俺は来た道を戻り、入口が近くなったところでアイテムボックスから死体を取り出す。
(ここまで呼んでくればいいか……)
そう考え、ダンジョンの出入り口に待機している職員のもとへ向かった。
「すいません。探索中に他の冒険者の死体を見つけて運んできたんですけど、どうしたらいいですか?」
入り口の職員に尋ねてみる。
「ここまで運んできたのか?」
「はい。講習で対応を聞いてなかったのでどうしたらいいかわからず、とりあえず運んで来ました」
「そうか、ご苦労様。死体を見せてもらえるか?」
「こっちです」
「ふむ、見る限りゴブリンに囲まれて殴り殺されたようだな。今日このダンジョンに来たのは君とそこの二人だけだし、君ではなくモンスターにやられたとみて間違いないようだね」
床で動かない二人を指差し職員は言う。しかし一日で三人しか来ないとはこのダンジョンは相当人気がないようだ。

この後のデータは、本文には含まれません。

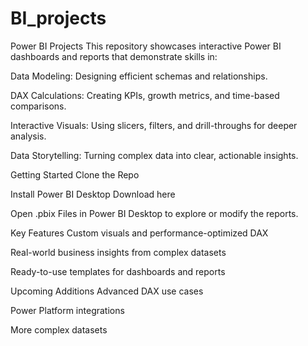 # BI_projects

Power BI Projects
This repository showcases interactive Power BI dashboards and reports that demonstrate skills in:

Data Modeling: Designing efficient schemas and relationships.

DAX Calculations: Creating KPIs, growth metrics, and time-based comparisons.

Interactive Visuals: Using slicers, filters, and drill-throughs for deeper analysis.

Data Storytelling: Turning complex data into clear, actionable insights.

Getting Started
Clone the Repo


Install Power BI Desktop
Download here

Open .pbix Files in Power BI Desktop to explore or modify the reports.

Key Features
Custom visuals and performance-optimized DAX

Real-world business insights from complex datasets

Ready-to-use templates for dashboards and reports

Upcoming Additions
Advanced DAX use cases

Power Platform integrations

More complex datasets

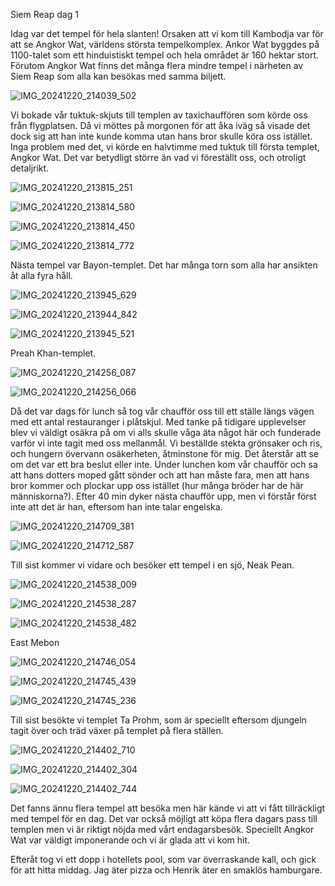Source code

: Siem Reap dag 1

Idag var det tempel för hela slanten! Orsaken att vi kom till Kambodja var för att se Angkor Wat, världens största tempelkomplex. Ankor Wat byggdes på 1100-talet som ett hinduistiskt tempel och hela området är 160 hektar stort. Förutom Angkor Wat finns det många flera mindre tempel i närheten av Siem Reap som alla kan besökas med samma biljett. 

![IMG_20241220_214039_502](https://github.com/user-attachments/assets/b42fbe0f-2659-475b-ba71-398d767d3b76)


Vi bokade vår tuktuk-skjuts till templen av taxichauffören som körde oss från flygplatsen. Då vi möttes på morgonen för att åka iväg så visade det dock sig att han inte kunde komma utan hans bror skulle köra oss istället. Inga problem med det, vi körde en halvtimme med tuktuk till första templet, Angkor Wat. Det var betydligt större än vad vi föreställt oss, och otroligt detaljrikt. 


![IMG_20241220_213815_251](https://github.com/user-attachments/assets/26ea436d-e33a-456a-803c-0403ee062f6d)


![IMG_20241220_213814_580](https://github.com/user-attachments/assets/d04c4f99-62be-4019-9e42-e3ff9c953f07)


![IMG_20241220_213814_450](https://github.com/user-attachments/assets/eb7b842a-f480-43da-be27-1668b38ac1cc)


![IMG_20241220_213814_772](https://github.com/user-attachments/assets/2f79da90-4ee9-4d9f-8617-be95b984d2dc)

Nästa tempel var Bayon-templet. Det har många torn som alla har ansikten åt alla fyra håll.

![IMG_20241220_213945_629](https://github.com/user-attachments/assets/553a3c9d-303c-45c4-bc03-a37f4be4c42e)


![IMG_20241220_213944_842](https://github.com/user-attachments/assets/a53b71a2-9b85-47c0-86a7-4aaecc398695)


![IMG_20241220_213945_521](https://github.com/user-attachments/assets/273dd524-869b-4108-941b-b3c98fecb0d3)


Preah Khan-templet.

![IMG_20241220_214256_087](https://github.com/user-attachments/assets/6ea38558-79ce-48e4-a18a-04b50b4d842c)


![IMG_20241220_214256_066](https://github.com/user-attachments/assets/9e6edcdd-9d2c-43d3-8a6e-1fd787d5e15f)


Då det var dags för lunch så tog vår chaufför oss till ett ställe längs vägen med ett antal restauranger i plåtskjul. Med tanke på tidigare upplevelser blev vi väldigt osäkra på om vi alls skulle våga äta något här och funderade varför vi inte tagit med oss mellanmål. Vi beställde stekta grönsaker och ris, och hungern övervann osäkerheten, åtminstone för mig. Det återstår att se om det var ett bra beslut eller inte. Under lunchen kom vår chaufför och sa att hans dotters moped gått sönder och att han måste fara, men att hans bror kommer och plockar upp oss istället (hur många bröder har de här människorna?). Efter 40 min dyker nästa chaufför upp, men vi förstår först inte att det är han, eftersom han inte talar engelska.

![IMG_20241220_214709_381](https://github.com/user-attachments/assets/3ce5faf2-2784-4663-90b5-c47f91088614)


![IMG_20241220_214712_587](https://github.com/user-attachments/assets/236e2310-1782-4899-8fc6-168ff20281c8)


Till sist kommer vi vidare och besöker ett tempel i en sjö, Neak Pean. 

![IMG_20241220_214538_009](https://github.com/user-attachments/assets/57cdf186-f183-44d4-acaa-1b56d4087f07)


![IMG_20241220_214538_287](https://github.com/user-attachments/assets/9e4bde08-a67e-49b2-8ddd-3801f87a0897)


![IMG_20241220_214538_482](https://github.com/user-attachments/assets/745d5c4e-898c-4f7c-8ece-a425099ef521)



East Mebon

![IMG_20241220_214746_054](https://github.com/user-attachments/assets/cb3089f5-1be4-4925-a499-53ef14db3348)


![IMG_20241220_214745_439](https://github.com/user-attachments/assets/7ec6514e-50e6-4003-8840-0c0beb691caa)


![IMG_20241220_214745_236](https://github.com/user-attachments/assets/40e5a6ec-2e40-4f36-b05d-0bae064449f7)


Till sist besökte vi templet Ta Prohm, som är speciellt eftersom djungeln tagit över och träd växer på templet på flera ställen. 

![IMG_20241220_214402_710](https://github.com/user-attachments/assets/32105ab6-ef17-41ac-8a12-0febd103e9c1)


![IMG_20241220_214402_304](https://github.com/user-attachments/assets/146560a7-e8e9-4485-89ae-a844c5047817)


![IMG_20241220_214402_744](https://github.com/user-attachments/assets/edd74336-0426-48f0-a4c4-2026acc2ead0)


Det fanns ännu flera tempel att besöka men här kände vi att vi fått tillräckligt med tempel för en dag. Det var också möjligt att köpa flera dagars pass till templen men vi är riktigt nöjda med vårt endagarsbesök. Speciellt Angkor Wat var väldigt imponerande och vi är glada att vi kom hit.

Efteråt tog vi ett dopp i hotellets pool, som var överraskande kall, och gick för att hitta middag. Jag äter pizza och Henrik äter en smaklös hamburgare.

しかも、今の言い方だと俺が殺したか疑われていたような気がする。
「ちょちょ、俺なんもやってないっしゅよ?」
つい挙動不審になってしまう。小心者の俺らしい反応だ。こういうとき冷静にズバッと話せる人に憧れる。
「ああ、わかっているよ。気を悪くしないでくれ。だが、そういう奴らもいるんだ。人気の初心者用ダンジョンや中級者用ダンジョンでよくあるんだが、新人狩りといって人数の少ないパーティーを襲って金品を奪う奴らがいるんだ。犯行現場さえ見られなければモンスターに襲われたと判断されるし、死体はしばらくするとダンジョンに喰われてなくなってしまうからな。ダンジョンに入るときにカードをチェックするので探索者が少ないダンジョンでは誰が襲ったかすぐわかってしまうので、ここみたいなところではまずないから安心してくれっ……て、冒険者の君ならこんなこと知っているか」
説明しながら職員は苦笑いを浮かべていた。
だが俺はそんなこと初耳なわけで。
なるほど、強盗みたいなのがいるんだな、などと納得してしまう。
自身の安全のためにもギルドでもう少し詳しく聞いてみた方がいいかもしれない。
「ちなみに冒険者の死体を見つけたときは今回みたいに入り口まで持ってこないとだめですか?」
「いや、その場に放置で構わない。ダンジョンから出る際に我々に教えてくれるだけで問題ないよ。死体を引きずって帰る途中にモンスターに襲われたらそれこそ二次被害になってしまうからね」
「わかりました。ありがとうございます」
大体の事が分かった俺は職員との会話を切り上げ、ギルドに向かった。
えっちらおっちらとダンジョンからギルドへ向けて歩いて帰る。
ちょっと遠い道のりなのに酒が残っているせいか、のんびりとした歩調が妙に楽しい。
そうこうしている内にギルドへ到着し、受付で手続きを済ませ報酬を受け取る。
「こちらが今回の報酬となります。お疲れ様でした」
「ありがとうございます」
新人狩りについてどう聞こうか考えていると、俺が帰らないのを見て受付のお姉さんが気を利かせて尋ねてくれる。
「他にご用はありますか?」
「あ、すいません。新人狩りについて教えて欲しいんですけど」
「……え?」
受付のお姉さんはきょとんとした表情でこちらを見た。
「今日初めて存在を知ったのですが、できれば会わないようにしたいので避ける方法があれば知っておきたいなと思いまして」
「……ケンタさん」
受付のお姉さんの口調がどこか重苦しい。